Data for this task section start

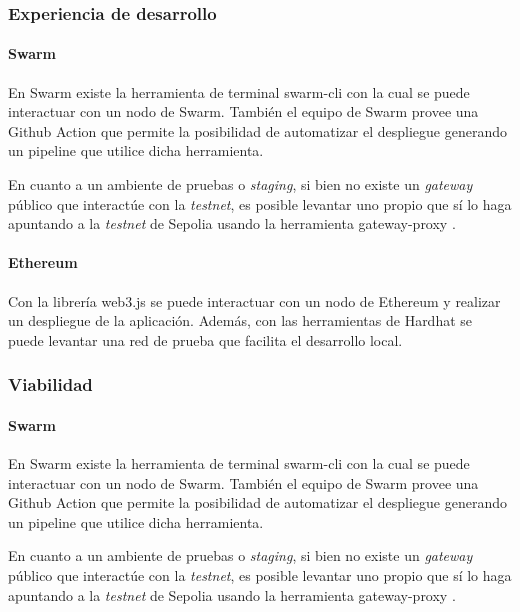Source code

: \subsubsection{Experiencia de desarrollo} %

\paragraph{Swarm}
En Swarm existe la herramienta de terminal swarm-cli \cite{swarm-cli} con la cual se puede interactuar con un nodo de Swarm. También el equipo de Swarm provee una Github Action que permite la posibilidad de automatizar el despliegue generando un pipeline que utilice dicha herramienta.

En cuanto a un ambiente de pruebas o \textit{staging}, si bien no existe un \textit{gateway} público que interactúe con la \textit{testnet}, es posible levantar uno propio que sí lo haga apuntando a la \textit{testnet} de Sepolia usando la herramienta gateway-proxy \cite{gateway-proxy}.

\paragraph{Ethereum}
Con la librería web3.js se puede interactuar con un nodo de Ethereum y realizar un despliegue de la aplicación. Además, con las herramientas de Hardhat se puede levantar una red de prueba que facilita el desarrollo local.

\subsubsection{Viabilidad}

\paragraph{Swarm}
En Swarm existe la herramienta de terminal swarm-cli \cite{swarm-cli} con la cual se puede interactuar con un nodo de Swarm. También el equipo de Swarm provee una Github Action que permite la posibilidad de automatizar el despliegue generando un pipeline que utilice dicha herramienta.

En cuanto a un ambiente de pruebas o \textit{staging}, si bien no existe un \textit{gateway} público que interactúe con la \textit{testnet}, es posible levantar uno propio que sí lo haga apuntando a la \textit{testnet} de Sepolia usando la herramienta gateway-proxy \cite{gateway-proxy}.

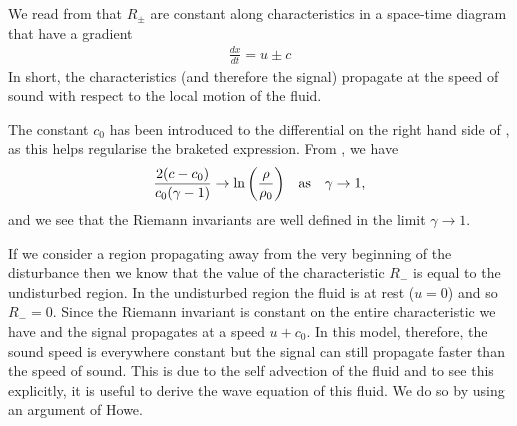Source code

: We read from  that $R_\pm$ are constant along characteristics in a space-time diagram that have a gradient
\begin{align}
\frac{dx}{dt}= u\pm c
\end{align}
In short,
the characteristics (and therefore the signal) propagate at the speed of sound with respect to the local motion of the fluid.

The constant $c_0$ has been introduced to the differential on the right hand side of ,
as this helps regularise the braketed expression.
From , we have 
\begin{align}
  \frac{2(c-c_0)}{c_0(\gamma - 1)} \rightarrow \ln\left( \frac{\rho}{\rho_0} \right) && \text{as} && \gamma\rightarrow 1,
\end{align}
and we see that the Riemann invariants are well defined in the limit $ \gamma\rightarrow 1$.



If we consider a region propagating away from the very beginning of the disturbance then
we know that the value of the characteristic $R_-$ is equal to the undisturbed region.
In the undisturbed region the fluid is at rest ($u=0$) and so $R_- = 0$.
Since the Riemann invariant is constant on the entire characteristic we have
and the signal propagates at a speed $u + c_0$.
%
In this model, therefore, the sound speed is everywhere constant
but the signal can still propagate faster than the speed of sound.
This is due to the self advection of the fluid
and to see this explicitly, it is useful to derive the wave equation of this fluid.
We do so by using an argument of Howe\cite{Howe1998}.
%

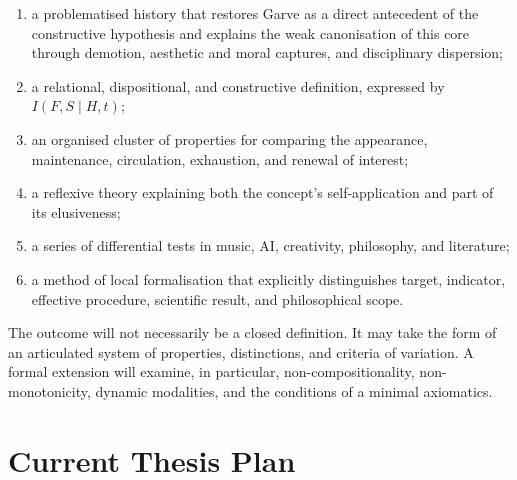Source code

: \documentclass[11pt,a4paper]{article}
\begin{document}
\begin{enumerate}
  \item a problematised history that restores Garve as a direct antecedent of
        the constructive hypothesis and explains the weak canonisation of this
        core through demotion, aesthetic and moral captures, and disciplinary
        dispersion;
  \item a relational, dispositional, and constructive definition, expressed by
        \(I(F,S\mid H,t)\);
  \item an organised cluster of properties for comparing the appearance,
        maintenance, circulation, exhaustion, and renewal of interest;
  \item a reflexive theory explaining both the concept's self-application and
        part of its elusiveness;
  \item a series of differential tests in music, AI, creativity, philosophy,
        and literature;
  \item a method of local formalisation that explicitly distinguishes target,
        indicator, effective procedure, scientific result, and philosophical
        scope.
\end{enumerate}

The outcome will not necessarily be a closed definition. It may take the form
of an articulated system of properties, distinctions, and criteria of
variation. A formal extension will examine, in particular,
non-compositionality, non-monotonicity, dynamic modalities, and the conditions
of a minimal axiomatics.

\section{Current Thesis Plan}
\end{document}
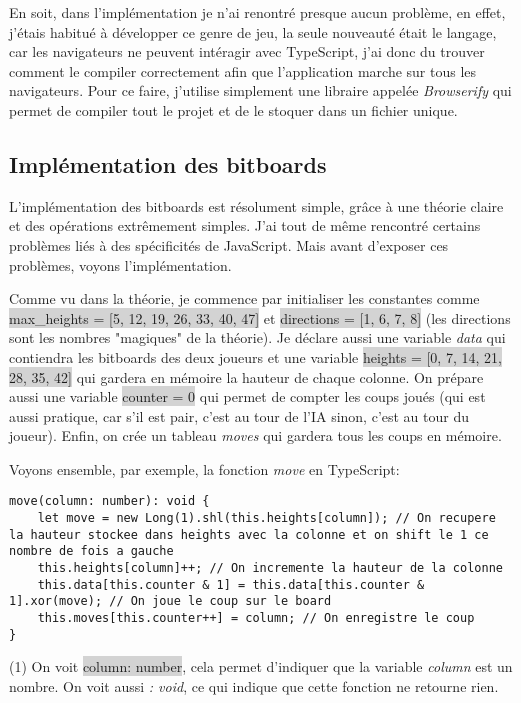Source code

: \documentclass[a4paper]{article}
\newcommand{\inlinecode}[1]{\colorbox{lightgray}{#1}}
\begin{document}
    En soit, dans l'implémentation je n'ai renontré presque aucun problème, en effet, j'étais habitué à développer ce genre de jeu, la seule nouveauté était le langage, car les navigateurs ne peuvent intéragir avec TypeScript, j'ai donc du trouver comment le compiler correctement afin que l'application marche sur tous les navigateurs. Pour ce faire, j'utilise simplement une libraire appelée \textit{Browserify} qui permet de compiler tout le projet et de le stoquer dans un fichier unique.

\subsection{Implémentation des bitboards}

	L'implémentation des bitboards est résolument simple, grâce à une théorie claire et des opérations extrêmement simples. J'ai tout de même rencontré certains problèmes liés à des spécificités de JavaScript. Mais avant d'exposer ces problèmes, voyons l'implémentation.

	Comme vu dans la théorie, je commence par initialiser les constantes comme \newline\inlinecode{max\_heights = [5, 12, 19, 26, 33, 40, 47]} et \inlinecode{directions = [1, 6, 7, 8]} (les directions sont les nombres "magiques" de la théorie). Je déclare aussi une variable \textit{data} qui contiendra les bitboards des deux joueurs et une variable \inlinecode{heights = [0, 7, 14, 21, 28, 35, 42]} qui gardera en mémoire la hauteur de chaque colonne. On prépare aussi une variable \inlinecode{counter = 0} qui permet de compter les coups joués (qui est aussi pratique, car s'il est pair, c'est au tour de l'IA sinon, c'est au tour du joueur). Enfin, on crée un tableau \textit{moves} qui gardera tous les coups en mémoire.

	Voyons ensemble, par exemple, la fonction \textit{move} en TypeScript:
	\begin{lstlisting}
move(column: number): void {
    let move = new Long(1).shl(this.heights[column]); // On recupere la hauteur stockee dans heights avec la colonne et on shift le 1 ce nombre de fois a gauche
    this.heights[column]++; // On incremente la hauteur de la colonne
    this.data[this.counter & 1] = this.data[this.counter & 1].xor(move); // On joue le coup sur le board
    this.moves[this.counter++] = column; // On enregistre le coup
}
	\end{lstlisting}

	(1) On voit \inlinecode{column: number}, cela permet d'indiquer que la variable \textit{column} est un nombre. On voit aussi \textit{: void}, ce qui indique que cette fonction ne retourne rien.
	
\end{document}
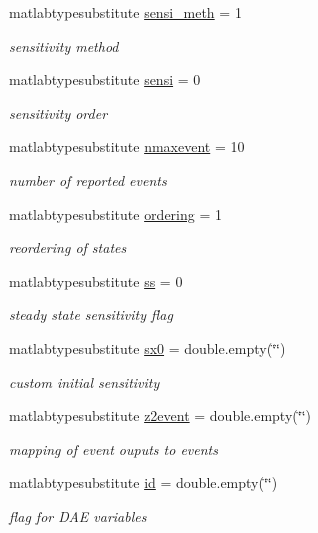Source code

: \begin{DoxyCompactItemize}
matlabtypesubstitute \hyperlink{classamioption_ab31e219eb42bc06629c3f247a01b9906}{sensi\+\_\+meth} = 1
\begin{DoxyCompactList}\small\item\em sensitivity method \end{DoxyCompactList}\item 
matlabtypesubstitute \hyperlink{classamioption_a7dd31d33463c5a709251bcef0eccaa36}{sensi} = 0
\begin{DoxyCompactList}\small\item\em sensitivity order \end{DoxyCompactList}\item 
matlabtypesubstitute \hyperlink{classamioption_a85519d27e7231ac625e5b2deee92165a}{nmaxevent} = 10
\begin{DoxyCompactList}\small\item\em number of reported events \end{DoxyCompactList}\item 
matlabtypesubstitute \hyperlink{classamioption_aa5d555210685086c19e5d08afca6685b}{ordering} = 1
\begin{DoxyCompactList}\small\item\em reordering of states \end{DoxyCompactList}\item 
matlabtypesubstitute \hyperlink{classamioption_a8f60c8102d29fcd525162d02eed4566b}{ss} = 0
\begin{DoxyCompactList}\small\item\em steady state sensitivity flag \end{DoxyCompactList}\item 
matlabtypesubstitute \hyperlink{classamioption_ae40f9a7172d3a41725c151afaec347f7}{sx0} = double.\+empty(\char`\"{}\char`\"{})
\begin{DoxyCompactList}\small\item\em custom initial sensitivity \end{DoxyCompactList}\item 
matlabtypesubstitute \hyperlink{classamioption_a7a7be015feeb7a346dceccd49e622b4b}{z2event} = double.\+empty(\char`\"{}\char`\"{})
\begin{DoxyCompactList}\small\item\em mapping of event ouputs to events \end{DoxyCompactList}\item 
matlabtypesubstitute \hyperlink{classamioption_acf2488b95c97e0378c9bf49de3b50f28}{id} = double.\+empty(\char`\"{}\char`\"{})
\begin{DoxyCompactList}\small\item\em flag for D\+A\+E variables \end{DoxyCompactList}\end{DoxyCompactItemize}



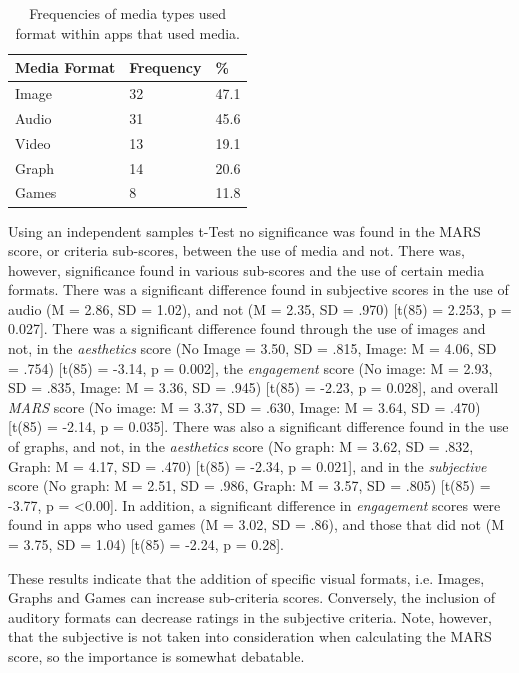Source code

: \begin{table}[h]
\centering
\caption{Frequencies of media types used format within apps that used media.}
\label{tbl: mediaformat-frequencies}
\begin{tabular}{@{}lll@{}}
\toprule
Media Format & Frequency & \% \\ \midrule
Image & 32 & 47.1 \\
Audio & 31 & 45.6 \\
Video & 13 & 19.1 \\
Graph & 14 & 20.6 \\
Games & 8 & 11.8 \\ \bottomrule
\end{tabular}
\end{table}

Using an independent samples t-Test no significance was found in the MARS score, or criteria sub-scores, between the use of media and not. There was, however, significance found in various sub-scores and the use of certain media formats. There was a significant difference found in subjective scores in the use of audio (M = 2.86, SD = 1.02), and not (M = 2.35, SD = .970) [t(85) = 2.253, p = 0.027].
There was a significant difference found through the use of images and not, in the \textit{aesthetics} score (No Image = 3.50, SD = .815,  Image: M = 4.06, SD = .754) [t(85) = -3.14, p = 0.002], the \textit{engagement} score (No image: M = 2.93, SD = .835, Image: M = 3.36, SD = .945) [t(85) = -2.23, p = 0.028], and overall \textit{MARS} score (No image: M = 3.37, SD = .630, Image: M = 3.64, SD = .470) [t(85) = -2.14, p = 0.035].
There was also a significant difference found in the use of graphs, and not, in the \textit{aesthetics} score (No graph: M = 3.62, SD = .832, Graph: M = 4.17, SD = .470) [t(85) = -2.34, p = 0.021], and in the \textit{subjective} score (No graph: M = 2.51, SD = .986, Graph: M = 3.57, SD = .805) [t(85) = -3.77, p = \textless0.00].
In addition, a significant difference in \textit{engagement} scores were found in apps who used games (M =  3.02, SD = .86), and those that did not (M = 3.75, SD = 1.04) [t(85) = -2.24, p = 0.28].

These results indicate that the addition of specific visual formats, i.e. Images, Graphs and Games can increase sub-criteria scores. Conversely, the inclusion of auditory formats can decrease ratings in the subjective criteria. Note, however, that the subjective is not taken into consideration when calculating the MARS score, so the importance is somewhat debatable.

Data for this task section end

§ **Exercise brief**
Find the lines of the material that hold the word "fonction" and report their count alone.

§ **Completed exercise**
2